Intinya,.. ayat itu juga merupakan bagian dari ayat yang dinasakh. Tepatkan dijadikan hujjah bahwa ia tidak ditulis karena tidak mutawatir ?. Baca dong kitab Ulumul-Qur'aan-nya.
[Kalau begitu cara berpikirnya, maka semua ayat yang dinasakh bisa Anda gunakan sebagai hujjah].
3. Riwayat-riwayat tentang persaksian para shahabat dalam penulisan Al-Qur'an.
Saya tanya dulu kepada Anda, syarat mutawatir itu berapa orang ?. Sebagai info saja, para ulama berselisih pendapat. Ada yang berpendapat 4 orang, 5 orang, 7 orang, 12 orang, 40 orang, bahkan ada yang mengatakan 70 orang.

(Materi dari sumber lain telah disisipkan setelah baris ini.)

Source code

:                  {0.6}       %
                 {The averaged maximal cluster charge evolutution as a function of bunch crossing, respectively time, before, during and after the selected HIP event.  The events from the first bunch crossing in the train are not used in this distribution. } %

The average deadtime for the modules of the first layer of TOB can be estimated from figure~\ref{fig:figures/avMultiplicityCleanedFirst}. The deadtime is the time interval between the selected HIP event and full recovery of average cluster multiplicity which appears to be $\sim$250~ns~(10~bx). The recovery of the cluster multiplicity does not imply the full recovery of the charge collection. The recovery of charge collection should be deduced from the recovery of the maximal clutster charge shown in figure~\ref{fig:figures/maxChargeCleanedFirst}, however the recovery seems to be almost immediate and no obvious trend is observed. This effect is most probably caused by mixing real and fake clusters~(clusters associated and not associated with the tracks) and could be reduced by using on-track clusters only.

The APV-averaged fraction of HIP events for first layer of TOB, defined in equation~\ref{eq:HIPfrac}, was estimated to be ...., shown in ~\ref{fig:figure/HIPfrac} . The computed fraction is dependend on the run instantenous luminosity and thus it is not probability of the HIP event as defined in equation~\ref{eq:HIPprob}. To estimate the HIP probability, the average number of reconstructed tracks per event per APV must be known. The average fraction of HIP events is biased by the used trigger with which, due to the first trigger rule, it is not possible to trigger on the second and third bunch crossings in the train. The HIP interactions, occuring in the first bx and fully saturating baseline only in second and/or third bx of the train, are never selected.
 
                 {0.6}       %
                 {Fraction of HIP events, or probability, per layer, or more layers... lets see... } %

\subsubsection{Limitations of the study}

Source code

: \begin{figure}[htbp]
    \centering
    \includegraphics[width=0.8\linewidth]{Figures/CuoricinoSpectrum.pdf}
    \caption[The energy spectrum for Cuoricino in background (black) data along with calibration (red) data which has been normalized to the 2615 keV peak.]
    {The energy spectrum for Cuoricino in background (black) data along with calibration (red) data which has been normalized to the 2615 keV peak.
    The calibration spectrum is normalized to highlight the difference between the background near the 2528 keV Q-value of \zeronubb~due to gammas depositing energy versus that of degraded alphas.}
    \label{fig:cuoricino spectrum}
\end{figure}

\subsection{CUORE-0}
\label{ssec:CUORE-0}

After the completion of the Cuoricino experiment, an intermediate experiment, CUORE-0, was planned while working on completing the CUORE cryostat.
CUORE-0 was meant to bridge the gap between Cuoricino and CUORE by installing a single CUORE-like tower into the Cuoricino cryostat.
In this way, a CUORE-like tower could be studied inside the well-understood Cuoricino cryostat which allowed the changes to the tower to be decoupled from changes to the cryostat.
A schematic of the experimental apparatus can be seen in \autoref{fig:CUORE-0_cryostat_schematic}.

Dari sini ada beberapa pertanyaan kepada Anda :
a. Seandainya ada orang yang berpegang pada pendapat bahwa ia mesti diriwayatkan 70 orang, kira-kira hadits mana yang akan masuk dalam segi 'aqidah ?. Setahu saya, hadits yang paling banyak perawinya adalah hadits man kadzaba 'alayya muta'ammidan falyatabawwa' maq'adahu minan-naar. Itu pun hanya mutawatir ma'nawiy, bukan lafdhiy. Dan itu pun saya tidak yakin apakah mencapai 70 orang shahabat ataukah tidak. Seandainya tidak ada hadits yang memenuhi persyaratan jumlah itu, bukankah konsekuensinya hadits shahih yang jumlahnya ribuan itu sama sekali tidak bisa dipakai untuk membangun 'aqidah ?. Pertanyaan lanjutannya : Adakah ulama yang mengatakan bahwa hadits-hadits yang ada ini tidak bisa dipakai hujjah sama sekali dalam 'aqidah ?.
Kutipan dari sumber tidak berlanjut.